**TASK INSTRUCTIONS:** Would you return the data exactly as given, except for its pictures?

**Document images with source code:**

=== Begin Enclosure ===

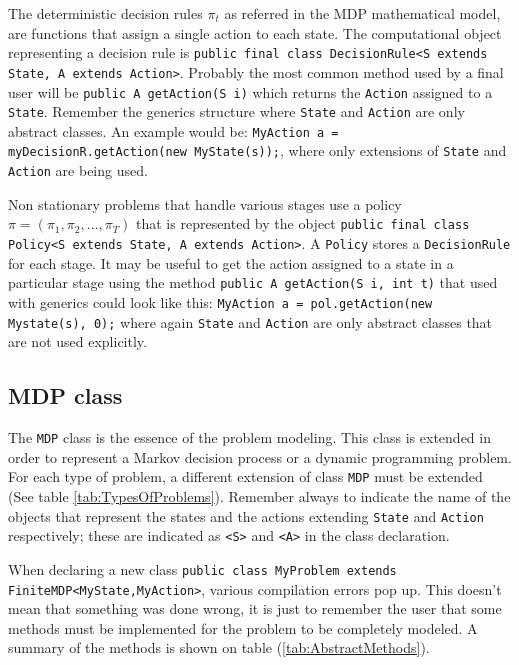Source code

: \documentclass[11pt]{article}
\begin{document}
The deterministic decision rules $\pi_t$ as referred in the MDP mathematical model, are functions that assign a single action to each state. The computational object representing a decision rule is \lstinline!public final class DecisionRule<S extends State, A extends Action>!. Probably the most common method used by a final user will be \lstinline!public A getAction(S i)! which returns the \lstinline!Action! assigned to a \lstinline!State!. Remember the generics structure where \lstinline!State! and \lstinline!Action! are only abstract classes. An example would be: \lstinline!MyAction a = myDecisionR.getAction(new MyState(s));!, where only extensions of \lstinline!State! and \lstinline!Action! are being used.

Non stationary problems that handle various stages use a policy $\pi=(\pi_1, \pi_2,\ldots,\pi_T)$ that is represented by the object \lstinline!public final class Policy<S extends State, A extends Action>!. A \lstinline!Policy! stores a \lstinline!DecisionRule! for each stage. It may be useful to get the action assigned to a state in a particular stage using the method \lstinline!public A getAction(S i, int t)! that used with generics could look like this: \lstinline!MyAction a = pol.getAction(new Mystate(s), 0);! where again \lstinline!State! and \lstinline!Action! are only abstract classes that are not used explicitly.

\subsection{MDP class}

The \lstinline!MDP! class is the essence of the problem modeling. This class is extended in order to represent a Markov decision process or a dynamic programming problem. For each type of problem, a different extension of class \lstinline!MDP! must be extended (See table \ref{tab:TypesOfProblems}). Remember always to indicate the name of the objects that represent the states and the actions extending \lstinline!State! and \lstinline!Action! respectively; these are indicated as \lstinline!<S>! and \lstinline!<A>! in the class declaration.

When declaring a new class \lstinline!public class MyProblem extends FiniteMDP<MyState,MyAction>!, various compilation errors pop up. This doesn't mean that something was done wrong, it is just to remember the user that some methods must be implemented for the problem to be completely modeled. A summary of the methods is shown on table (\ref{tab:AbstractMethods}).
\end{document}
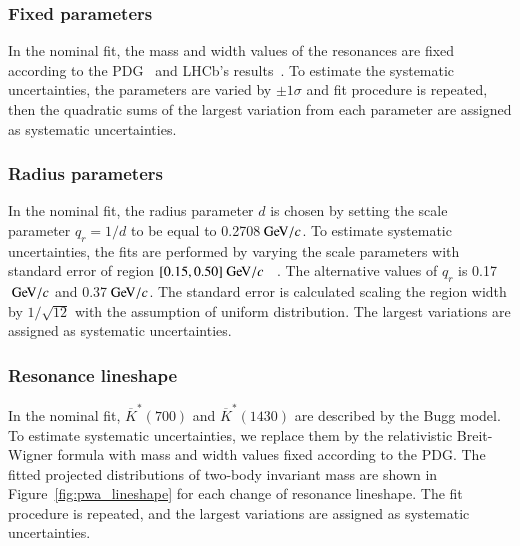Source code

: \subsubsection{Fixed parameters}
In the nominal fit, the mass and width values of the resonances are fixed according to the PDG~\cite{Workman:2022ynf} and LHCb's results~\cite{LHCb:2022ouv}. To estimate the systematic uncertainties, the parameters are varied by $\pm 1\sigma$ and fit procedure is repeated, then the quadratic sums of the largest variation from each parameter are assigned as systematic uncertainties. 

\subsubsection{Radius parameters}
In the nominal fit, the radius parameter $d$ is chosen by setting the scale parameter $q_r = 1/d$ to be equal to 0.2708$\gev/c$. To estimate systematic uncertainties, the fits are performed by varying the scale parameters with standard error of region $[0.15, 0.50]\gev/c$ ~\cite{BESIII:2019dme}. The alternative values of $q_r$ is 0.17$\gev/c$ and 0.37$\gev/c$. The standard error is calculated scaling the region width by $1/\sqrt{12}$ with the assumption of uniform distribution. The largest variations are assigned as systematic uncertainties.

\subsubsection{Resonance lineshape}
In the nominal fit, $\overline{K}^*(700)$ and $\overline{K}^{*}(1430)$ are described by the Bugg model. To estimate systematic uncertainties, we replace them by the relativistic Breit-Wigner formula with mass and width values fixed according to the PDG. The fitted projected distributions of two-body invariant mass are shown in Figure~\ref{fig:pwa_lineshape} for each change of resonance lineshape. The fit procedure is repeated, and the largest variations are assigned as systematic uncertainties.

=== End Enclosure ===

**SOLVED EXERCISE:**
Source code

: \documentclass[11pt]{article}
\begin{document}
The deterministic decision rules $\pi_t$ as referred in the MDP mathematical model, are functions that assign a single action to each state. The computational object representing a decision rule is \lstinline!public final class DecisionRule<S extends State, A extends Action>!. Probably the most common method used by a final user will be \lstinline!public A getAction(S i)! which returns the \lstinline!Action! assigned to a \lstinline!State!. Remember the generics structure where \lstinline!State! and \lstinline!Action! are only abstract classes. An example would be: \lstinline!MyAction a = myDecisionR.getAction(new MyState(s));!, where only extensions of \lstinline!State! and \lstinline!Action! are being used.

Non stationary problems that handle various stages use a policy $\pi=(\pi_1, \pi_2,\ldots,\pi_T)$ that is represented by the object \lstinline!public final class Policy<S extends State, A extends Action>!. A \lstinline!Policy! stores a \lstinline!DecisionRule! for each stage. It may be useful to get the action assigned to a state in a particular stage using the method \lstinline!public A getAction(S i, int t)! that used with generics could look like this: \lstinline!MyAction a = pol.getAction(new Mystate(s), 0);! where again \lstinline!State! and \lstinline!Action! are only abstract classes that are not used explicitly.

\subsection{MDP class}

The \lstinline!MDP! class is the essence of the problem modeling. This class is extended in order to represent a Markov decision process or a dynamic programming problem. For each type of problem, a different extension of class \lstinline!MDP! must be extended (See table \ref{tab:TypesOfProblems}). Remember always to indicate the name of the objects that represent the states and the actions extending \lstinline!State! and \lstinline!Action! respectively; these are indicated as \lstinline!<S>! and \lstinline!<A>! in the class declaration.

When declaring a new class \lstinline!public class MyProblem extends FiniteMDP<MyState,MyAction>!, various compilation errors pop up. This doesn't mean that something was done wrong, it is just to remember the user that some methods must be implemented for the problem to be completely modeled. A summary of the methods is shown on table (\ref{tab:AbstractMethods}).
\end{document}
Source code

: \subsubsection{Fixed parameters}
In the nominal fit, the mass and width values of the resonances are fixed according to the PDG~\cite{Workman:2022ynf} and LHCb's results~\cite{LHCb:2022ouv}. To estimate the systematic uncertainties, the parameters are varied by $\pm 1\sigma$ and fit procedure is repeated, then the quadratic sums of the largest variation from each parameter are assigned as systematic uncertainties. 

\subsubsection{Radius parameters}
In the nominal fit, the radius parameter $d$ is chosen by setting the scale parameter $q_r = 1/d$ to be equal to 0.2708$\gev/c$. To estimate systematic uncertainties, the fits are performed by varying the scale parameters with standard error of region $[0.15, 0.50]\gev/c$ ~\cite{BESIII:2019dme}. The alternative values of $q_r$ is 0.17$\gev/c$ and 0.37$\gev/c$. The standard error is calculated scaling the region width by $1/\sqrt{12}$ with the assumption of uniform distribution. The largest variations are assigned as systematic uncertainties.

\subsubsection{Resonance lineshape}
In the nominal fit, $\overline{K}^*(700)$ and $\overline{K}^{*}(1430)$ are described by the Bugg model. To estimate systematic uncertainties, we replace them by the relativistic Breit-Wigner formula with mass and width values fixed according to the PDG. The fitted projected distributions of two-body invariant mass are shown in Figure~\ref{fig:pwa_lineshape} for each change of resonance lineshape. The fit procedure is repeated, and the largest variations are assigned as systematic uncertainties.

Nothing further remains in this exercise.